The Yankees have a relative abundance of infielders, which is probably* why they aren’t able to accommodate Oswald Peraza into their short-term plans and why they have to rotate to keep everybody happy. Gleyber Torres is one piece of that puzzle, and overall sentiments regarding his performance were positive given that he hit 24 homers with a 115 wRC+ and 2.8 fWAR in 2022.

*In addition to their reluctance to part ways with Josh Donaldson just yet.

Torres did it while playing very good defense at second base, which was supposed to be his new long-term home after a horrible 2021 at shortstop. In 2022, Gleyber had an impressive nine Defensive Runs Saved (DRS) in 1,082.2 innings at the keystone, and at least an acceptable zero Outs Above Average (OAA). He looked much better than anticipated at second last year, a stark contrast to what he did at the other side of the base for much of his career.

This year, however, Gleyber has regressed with the glove. With the bat, he seems to have settled as a 110-120 wRC+ type of hitter, but his defense has taken a major step back.

For starters, Torres is last in Baseball Prospectus’ Deserved Runs Prevented (DRP) among second baseman, at -2.3.

Since this stat may be unfamiliar to some, here the definition of DRP, from BP itself:

“DRP collects and sums the various ways that a defender can impact a play. This equation is generally dominated by the player’s range (RDA, or Range Defense Added), outfield assists (OFA), the rate at which defenders prevent baserunners from advancing (BRR_ARM), and the collected contributions of catcher defense (CDA, or Catcher Defense Added).”

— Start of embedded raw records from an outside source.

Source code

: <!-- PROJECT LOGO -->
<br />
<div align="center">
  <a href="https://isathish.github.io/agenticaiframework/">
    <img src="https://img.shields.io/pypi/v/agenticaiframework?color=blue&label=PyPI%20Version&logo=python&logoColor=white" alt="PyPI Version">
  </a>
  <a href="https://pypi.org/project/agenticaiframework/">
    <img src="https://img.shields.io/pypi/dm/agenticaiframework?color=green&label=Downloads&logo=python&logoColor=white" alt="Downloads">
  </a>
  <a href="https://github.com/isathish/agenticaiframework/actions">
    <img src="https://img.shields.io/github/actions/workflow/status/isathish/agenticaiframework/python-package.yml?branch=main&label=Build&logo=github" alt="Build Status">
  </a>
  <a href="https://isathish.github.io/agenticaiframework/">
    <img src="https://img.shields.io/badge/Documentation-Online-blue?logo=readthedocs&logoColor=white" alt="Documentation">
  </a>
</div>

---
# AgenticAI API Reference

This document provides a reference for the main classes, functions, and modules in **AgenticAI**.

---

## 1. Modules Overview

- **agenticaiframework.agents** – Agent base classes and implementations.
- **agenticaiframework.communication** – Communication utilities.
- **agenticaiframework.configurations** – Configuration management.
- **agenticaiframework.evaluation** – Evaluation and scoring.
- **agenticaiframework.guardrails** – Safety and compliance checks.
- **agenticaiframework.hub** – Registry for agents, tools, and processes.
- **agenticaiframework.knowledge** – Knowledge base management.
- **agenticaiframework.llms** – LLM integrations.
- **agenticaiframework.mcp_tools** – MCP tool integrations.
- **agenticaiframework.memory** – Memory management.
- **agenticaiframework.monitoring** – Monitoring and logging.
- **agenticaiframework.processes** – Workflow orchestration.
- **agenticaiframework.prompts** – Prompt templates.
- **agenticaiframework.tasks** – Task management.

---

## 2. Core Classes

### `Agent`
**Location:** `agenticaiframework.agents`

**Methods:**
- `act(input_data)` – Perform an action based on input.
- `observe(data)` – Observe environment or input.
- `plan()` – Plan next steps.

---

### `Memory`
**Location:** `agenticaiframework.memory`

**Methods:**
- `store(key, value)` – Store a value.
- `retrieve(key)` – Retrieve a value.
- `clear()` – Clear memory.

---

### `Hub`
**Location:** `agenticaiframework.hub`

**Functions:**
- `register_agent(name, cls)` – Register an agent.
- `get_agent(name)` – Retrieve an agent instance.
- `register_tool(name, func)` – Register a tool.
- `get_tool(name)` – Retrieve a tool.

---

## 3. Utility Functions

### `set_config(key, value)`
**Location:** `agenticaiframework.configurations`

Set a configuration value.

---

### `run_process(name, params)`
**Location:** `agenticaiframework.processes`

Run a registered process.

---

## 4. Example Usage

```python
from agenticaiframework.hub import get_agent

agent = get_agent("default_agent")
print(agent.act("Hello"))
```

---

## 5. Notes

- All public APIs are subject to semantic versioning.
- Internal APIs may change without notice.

This development is particularly worrisome because the next-worst defensive second baseman after Gleyber, Atlanta’s Ozzie Albies, is at -1.5. Here is the “leaderboard,” sorted by worst DRP:

Baseball Prospectus

Torres has been beyond bad, according to BP. The more conventional fielding metrics support that thesis, as he has a -2 DRS and a -2 OAA this year after the aforementioned 9 and 0 marks last year, respectively. This seems to go beyond him disconnecting from time to time like it happened recently against Boston, when the mental miscue shown in the video a little ways above dramatically decreased the Yankees’ win probability. This seems like a real problem.

It makes one think whether Gleyber’s good offense is worth his mediocre defense. This might seem like an overreaction by some, but it’s a legitimate question for one to make.

This particular play, for example, shows one of two things: a lack of fundamentals, or a lack of effort and focus by virtue of the big deficit. Frankly, it’s unclear which one is worse. Torres lacked the awareness to understand who the runner was (Triston Casas) and that he had ample time to set his feet and make a quality throw.

Torres is a quality player, but his defense has become a problem again and that’s not ideal. The Yankees have plenty of arms inducing a lot of groundballs and it would be fine if they had 2022 Torres at second base.

The general understanding around the league is that the Yankees may very well trade one of Torres or Peraza, although they could theoretically co-exist in an infield. If defense is factored in the decision—and it should—the difference between the two is considerable. The same happens with youth and service time.

The problem, for the Yankees, is that other teams don’t appear to value Torres or Peraza like they do; otherwise, one of them would probably have been traded by now. We will have to keep waiting for the pieces to fall in their respective places but for now, it’s fair to say that Torres’ defense has regressed and that might have teams all around the league worried—not just the Yanks.